Their son, Russell, was paired with his parents in the farcical family comedy, The Higgins Family, in 1938. The story centers around Lucile's performance in two radio programs which threaten to derail her husband's advertising business. The trio was also featured in Grandpa Goes to Town, another Higgins saga, in 1940.

===Activism===
She was a vice-president of the Screen Actors Guild and was a member of the Hollywood U.S.O. and the Veterans' Service Council. In 1947 she was named Mother of 1947 in a Mother's Day observance conducted by the U.S.O. In the 1930s Gleason served on the advisory board of the Federal Theater Project.
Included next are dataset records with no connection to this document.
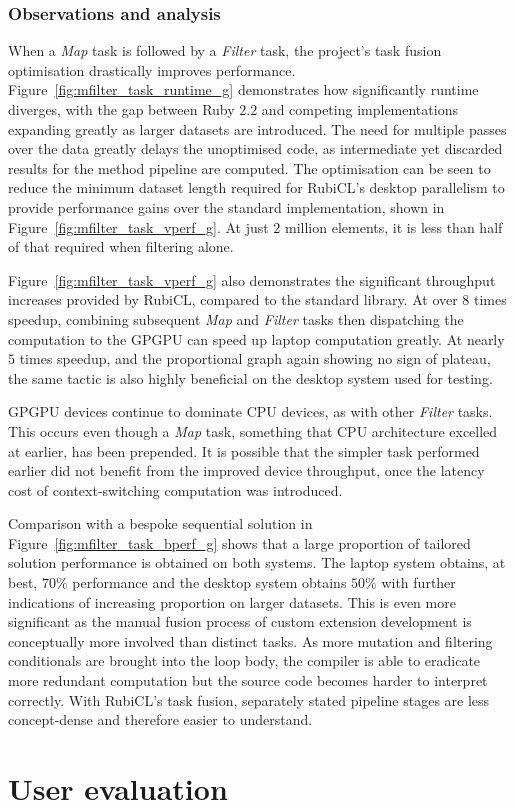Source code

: \subsubsection{Observations and analysis}
When a \emph{Map} task is followed by a \emph{Filter} task, the project's task fusion optimisation drastically improves performance.
Figure~\ref{fig:mfilter_task_runtime_g} demonstrates how significantly runtime diverges, with the gap between Ruby $2.2$ and competing implementations expanding greatly as larger datasets are introduced.
The need for multiple passes over the data greatly delays the unoptimised code, as intermediate yet discarded results for the method pipeline are computed.
The optimisation can be seen to reduce the minimum dataset length required for RubiCL's desktop parallelism to provide performance gains over the standard implementation, shown in Figure~\ref{fig:mfilter_task_vperf_g}. At just $2$ million elements, it is less than half of that required when filtering alone.

Figure~\ref{fig:mfilter_task_vperf_g} also demonstrates the significant throughput increases provided by RubiCL, compared to the standard library. At over $8$ times speedup, combining subsequent \emph{Map} and \emph{Filter} tasks then dispatching the computation to the \ac{GPGPU} can speed up laptop computation greatly. At nearly $5$ times speedup, and the proportional graph again showing no sign of plateau, the same tactic is also highly beneficial on the desktop system used for testing.

\ac{GPGPU} devices continue to dominate \ac{CPU} devices, as with other \emph{Filter} tasks. This occurs even though a \emph{Map} task, something that \ac{CPU} architecture excelled at earlier, has been prepended. It is possible that the simpler task performed earlier did not benefit from the improved device throughput, once the latency cost of context-switching computation was introduced.

Comparison with a bespoke sequential solution in Figure~\ref{fig:mfilter_task_bperf_g} shows that a large proportion of tailored solution performance is obtained on both systems.
The laptop system obtains, at best, $70\%$ performance and the desktop system obtains $50\%$ with further indications of increasing proportion on larger datasets.
This is even more significant as the manual fusion process of custom extension development is conceptually more involved than distinct tasks.
As more mutation and filtering conditionals are brought into the loop body, the compiler is able to eradicate more redundant computation but the source code becomes harder to interpret correctly. With RubiCL's task fusion, separately stated pipeline stages are less concept-dense and therefore easier to understand.


\section{User evaluation}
On several occasions she was an unsuccessful candidate for political office. In 1944 Gleason ran for the Assembly from the 59th District in California. In 1946 she was defeated by then incumbent Secretary of State Frank Jordan.

==Personal life==
Gleason became the wife of actor James Gleason in 1905, when the couple married in Oakland, California. She took his surname as her professional and legal surname.

Her only child was actor Russell Gleason (1908-1945), whose most prominent role came in the Academy Award-winning version of All Quiet on the Western Front (1930), in which he played the role of Private Müller.

On December 26, 1945, Russell Gleason was in New York City when he fell to his death out of a fourth story window in the Hotel Sutton. He had been awaiting deployment to Europe with his regiment in the hotel, which the army had commandeered to house the troops. Reports varied, some saying the fall was accidental, while others stating it was a suicide.

==Death==
Gleason died in her sleep, apparently of heart disease in 1947, aged 59, at her home in Brentwood, California.

==Filmography==

Year: Title; Role; Notes
1929: The Shannons of Broadway; Emma Shannon
1931: The Pagan Lady; Nellie
Girls About Town: Mrs. Benjamin Thomas
Nice Women: Mrs. Girard
1932: Girl of the Rio; Matron
1933: Don't Bet on Love; Mrs. Gilbert
The Solitaire Man: Mrs. Arthur Peabody
Love, Honor, and Oh Baby!: Flo Bowen
1934: Beloved; The Duchess
Woman Unafraid: Augusta Winthrop
I Like It That Way: Mrs. Anderson
A Successful Failure: Mrs. Cushing
1936: Klondike Annie; Big Tess
The Ex-Mrs. Bradford: Mrs. Hutchins
Rhythm on the Range: Penelope 'Penny' Ryland
Red Lights Ahead: Molly 'Ma' Wallace
1937: Navy Blues; Aunt Beulah
First Lady: Mrs. Ives
1938: The Higgins Family; Lillian Higgins
The Nurse from Brooklyn: 'Ma' Hutchins
The Beloved Brat: Miss Brewster
1939: My Wife's Relatives; Lil Higgins
Should Husbands Work?
The Covered Trailer
Money to Burn
1940: Grandpa Goes to Town
Lucky Partners: Ethel's Mother
Earl of Puddlestone: Lil Higgins
1941: The Gay Falcon; Vera Gardner
1942: She's in the Army; Sgt. Hannah Walters
1943: Stage Door Canteen; Herself
1944: Take It Big; Sophie
1945: The Clock; Mrs. Al Henry
Don't Fence Me In: Mrs. Prentiss; (final film role)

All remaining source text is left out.